Paper short abstract:
'Made hunter' is a term used to refer to a horse proficient in foxhunting, but these animals are not passive constructed entities, nor are they regarded as such within this culture. This paper explores the active engagement of the horse, from the perspective of a rider/ethnographer in foxhound packs.
Paper long abstract:
For around three centuries, modern foxhunting has existed as a culture occupying a rhizomic presence within the English landscape. This paper presents an analysis of the quadripartite synthesis of foxhunting culture, rider, horse and landscape and involves a corporeal and sensory exploration the human/non-human temporal-spatial dynamic. It argues that the horse plays an active role in this nexus.
My fieldwork was unique in that no other overt, in-depth, long-term participant observation has been conducted from the position of a rider within mounted foxhound packs in Britain. The equine focus emerged unexpectedly as I originally participated as a rider/ethnographer in order to understand the nexus between foxhunting culture and the landscape. However, my fieldwork drew me into a collaboration with an unanticipated character in this network; the "made hunter," a horse seasoned for hunting. These animals acted as my equine gatekeepers literally incorporating me into this hunting world.

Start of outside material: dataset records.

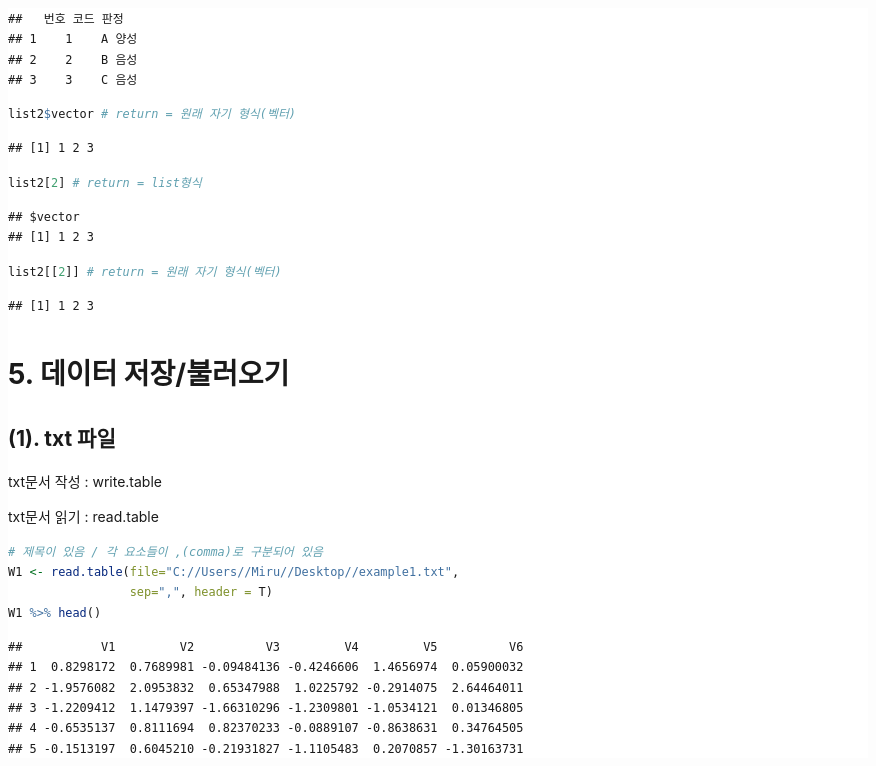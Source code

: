     ##   번호 코드 판정
    ## 1    1    A 양성
    ## 2    2    B 음성
    ## 3    3    C 음성

``` r
list2$vector # return = 원래 자기 형식(벡터)
```

    ## [1] 1 2 3

``` r
list2[2] # return = list형식
```

    ## $vector
    ## [1] 1 2 3

``` r
list2[[2]] # return = 원래 자기 형식(벡터)
```

    ## [1] 1 2 3

# 5. 데이터 저장/불러오기

## (1). txt 파일

txt문서 작성 : write.table

txt문서 읽기 : read.table

``` r
# 제목이 있음 / 각 요소들이 ,(comma)로 구분되어 있음
W1 <- read.table(file="C://Users//Miru//Desktop//example1.txt",
                 sep=",", header = T)
W1 %>% head()
```

    ##           V1         V2          V3         V4         V5          V6
    ## 1  0.8298172  0.7689981 -0.09484136 -0.4246606  1.4656974  0.05900032
    ## 2 -1.9576082  2.0953832  0.65347988  1.0225792 -0.2914075  2.64464011
    ## 3 -1.2209412  1.1479397 -1.66310296 -1.2309801 -1.0534121  0.01346805
    ## 4 -0.6535137  0.8111694  0.82370233 -0.0889107 -0.8638631  0.34764505
    ## 5 -0.1513197  0.6045210 -0.21931827 -1.1105483  0.2070857 -1.30163731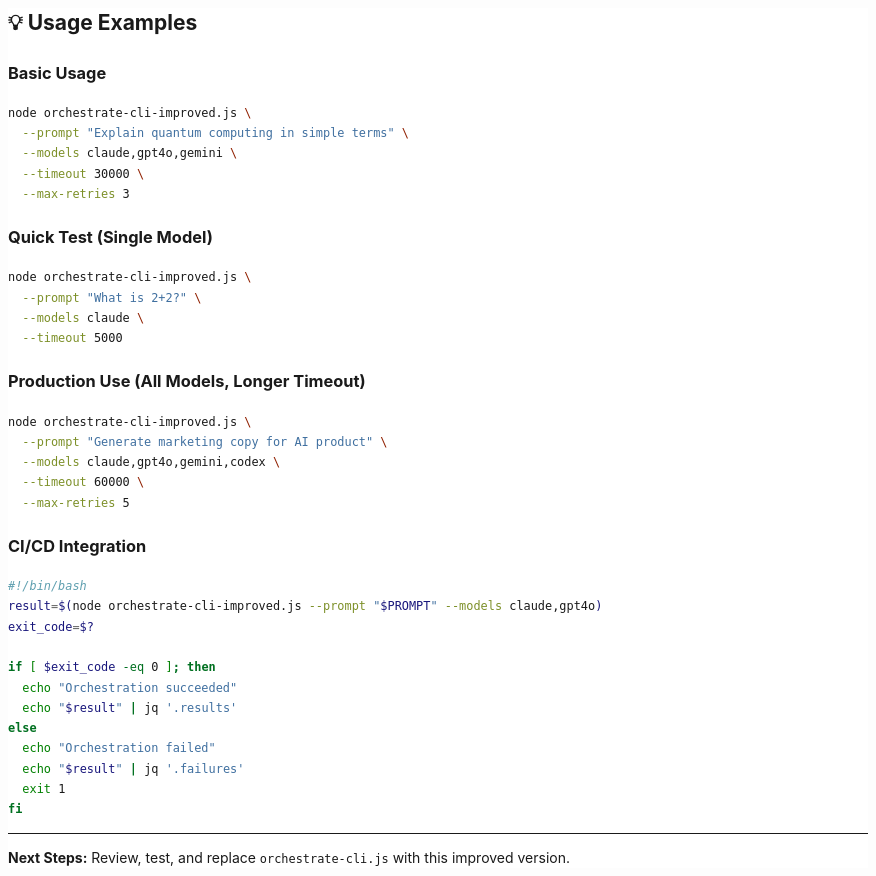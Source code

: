 
## 💡 Usage Examples

### Basic Usage
```bash
node orchestrate-cli-improved.js \
  --prompt "Explain quantum computing in simple terms" \
  --models claude,gpt4o,gemini \
  --timeout 30000 \
  --max-retries 3
```

### Quick Test (Single Model)
```bash
node orchestrate-cli-improved.js \
  --prompt "What is 2+2?" \
  --models claude \
  --timeout 5000
```

### Production Use (All Models, Longer Timeout)
```bash
node orchestrate-cli-improved.js \
  --prompt "Generate marketing copy for AI product" \
  --models claude,gpt4o,gemini,codex \
  --timeout 60000 \
  --max-retries 5
```

### CI/CD Integration
```bash
#!/bin/bash
result=$(node orchestrate-cli-improved.js --prompt "$PROMPT" --models claude,gpt4o)
exit_code=$?

if [ $exit_code -eq 0 ]; then
  echo "Orchestration succeeded"
  echo "$result" | jq '.results'
else
  echo "Orchestration failed"
  echo "$result" | jq '.failures'
  exit 1
fi
```

---

**Next Steps:** Review, test, and replace `orchestrate-cli.js` with this improved version.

While many aspects of our lives are characterised by an increasingly alienating 'sequestration of experience'(Giddens, 2006:119) non-human elements still occupy centre stage in the temporal-spatial narrative of foxhunting. As William Cronon (1992:1349) observes, 'human and non-human entities become co-actors and codeterminants…not just of a people, but of the earth itself.' This study examines one aspect of the venatical nexus; that of the timeless collaboration between horse and rider.
Paper short abstract:
This presentation uses the problematic increase of rollkur, also known as “low, deep and round,” in FEI Dressage circles to consider the possibility of an ethical submission resulting in pleasure for both horse and rider.
Paper long abstract:
That the United States Dressage Federation grants submission a privileged status among its collective marks seems at odds with contemporary animal rights discourse which seeks to dismantle hierarchical relationships between horses and humans in order to promote animal welfare. The USDF's definition, however, challenges the simplistic equation of submission with oppression. By emphasizing "attention and confidence, harmony, lightness and ease of movements, acceptance of the bridle, and lightness of the forehand," their understanding reflects classical traditions which emphasize beauty, harmony, and partnership. Is this merely semantics which conceals a more problematic imbalance of power in the horse and rider relationship? Furthermore, do contemporary debates in FEI circles over rollkur (riding "low, deep, and round") allow dressage riders and trainers to differentiate between ethical and oppressive forms of submission?
As Paul Patton provocatively argues, disciplines such as dressage can teach "that hierarchical forms of society between unequals are by no means incompatible with ethical relations and obligations toward other beings." In fact, ignoring the dominance hierarchy that structures equine society and substituting "progressive" concepts of power in the interspecies dynamic may rob the horse and rider relationship of its own sense of justice. Debates over how to define submission in light of the current popularity of rollkur highlight the progressive impact of the increased attention to the importance of the emotional welfare of animals—including the right to pleasure in their work—by respecting the horse's subjectivity in direct defiance of the Cartesian legacy as well as rote behaviorism.